Abstract Photoelectrochemical (PEC) water splitting is a promising technology to use solar energy. However, current metal oxides photoanode face the problem of sluggish water oxidation kinetic. In this study, we propose that the sluggish water oxidation process will cause slow mass transfer efficiency, which are rarely considered previously, especially at large bias and strong illumination. Mass transfer refers to the migration of reactants (like H2O, OH-) to the photoanode surface, reaction with holes, and diffusion of products (like radical and O2) to the bulk of the electrode.
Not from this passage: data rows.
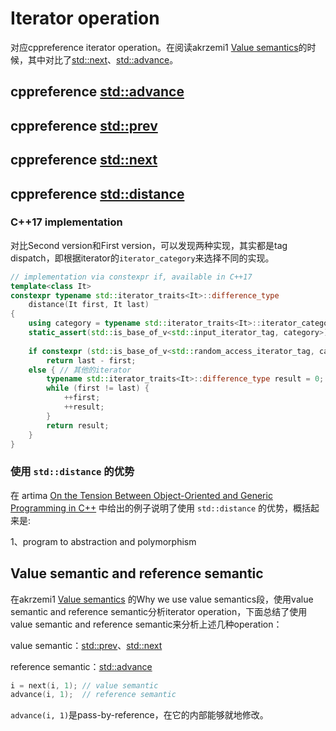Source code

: # Iterator operation

对应cppreference iterator operation。在阅读akrzemi1 [Value semantics](https://akrzemi1.wordpress.com/2012/02/03/value-semantics/)的时候，其中对比了[std::next](https://en.cppreference.com/w/cpp/iterator/next)、[std::advance](https://en.cppreference.com/w/cpp/iterator/advance)。

## cppreference [std::advance](https://en.cppreference.com/w/cpp/iterator/advance)



## cppreference [std::prev](https://en.cppreference.com/w/cpp/iterator/prev)



## cppreference [std::next](https://en.cppreference.com/w/cpp/iterator/next)



## cppreference [std::distance](https://en.cppreference.com/w/cpp/iterator/distance)



### C++17 implementation

对比Second version和First version，可以发现两种实现，其实都是tag dispatch，即根据iterator的`iterator_category`来选择不同的实现。

```c++
// implementation via constexpr if, available in C++17
template<class It>
constexpr typename std::iterator_traits<It>::difference_type
    distance(It first, It last)
{
    using category = typename std::iterator_traits<It>::iterator_category;
    static_assert(std::is_base_of_v<std::input_iterator_tag, category>);
 
    if constexpr (std::is_base_of_v<std::random_access_iterator_tag, category>) // random access iterator
        return last - first;
    else { // 其他的iterator
        typename std::iterator_traits<It>::difference_type result = 0;
        while (first != last) {
            ++first;
            ++result;
        }
        return result;
    }
}
```



### 使用 `std::distance` 的优势

在 artima [On the Tension Between Object-Oriented and Generic Programming in C++](https://www.artima.com/cppsource/type_erasure.html) 中给出的例子说明了使用 `std::distance` 的优势，概括起来是:

1、program to abstraction and polymorphism

## Value semantic and reference semantic

在akrzemi1 [Value semantics](https://akrzemi1.wordpress.com/2012/02/03/value-semantics/) 的Why we use value semantics段，使用value semantic and reference semantic分析iterator operation，下面总结了使用value semantic and reference semantic来分析上述几种operation：

value semantic：[std::prev](https://en.cppreference.com/w/cpp/iterator/prev)、[std::next](https://en.cppreference.com/w/cpp/iterator/next)

reference semantic：[std::advance](https://en.cppreference.com/w/cpp/iterator/advance)



```c++
i = next(i, 1); // value semantic
advance(i, 1);  // reference semantic
```

`advance(i, 1)`是pass-by-reference，在它的内部能够就地修改。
If the migration and diffusion are not fast enough, the mass transfer will inhibit the increase of PEC activity. This problem will be more apparent for nanorod arrays (NRAs), where the space among the NRAs is related narrow. Herein, we solve this problem by decorating the surface of the photoanode by NiO clusters with Ni3+ state as water oxidation cocatalysts. This work studies the PEC process from the viewpoint of mass transfer and firstly demonstrates that mass transfer in NRAs structure can be promoted by using Ni-based water oxidation cocatalyst.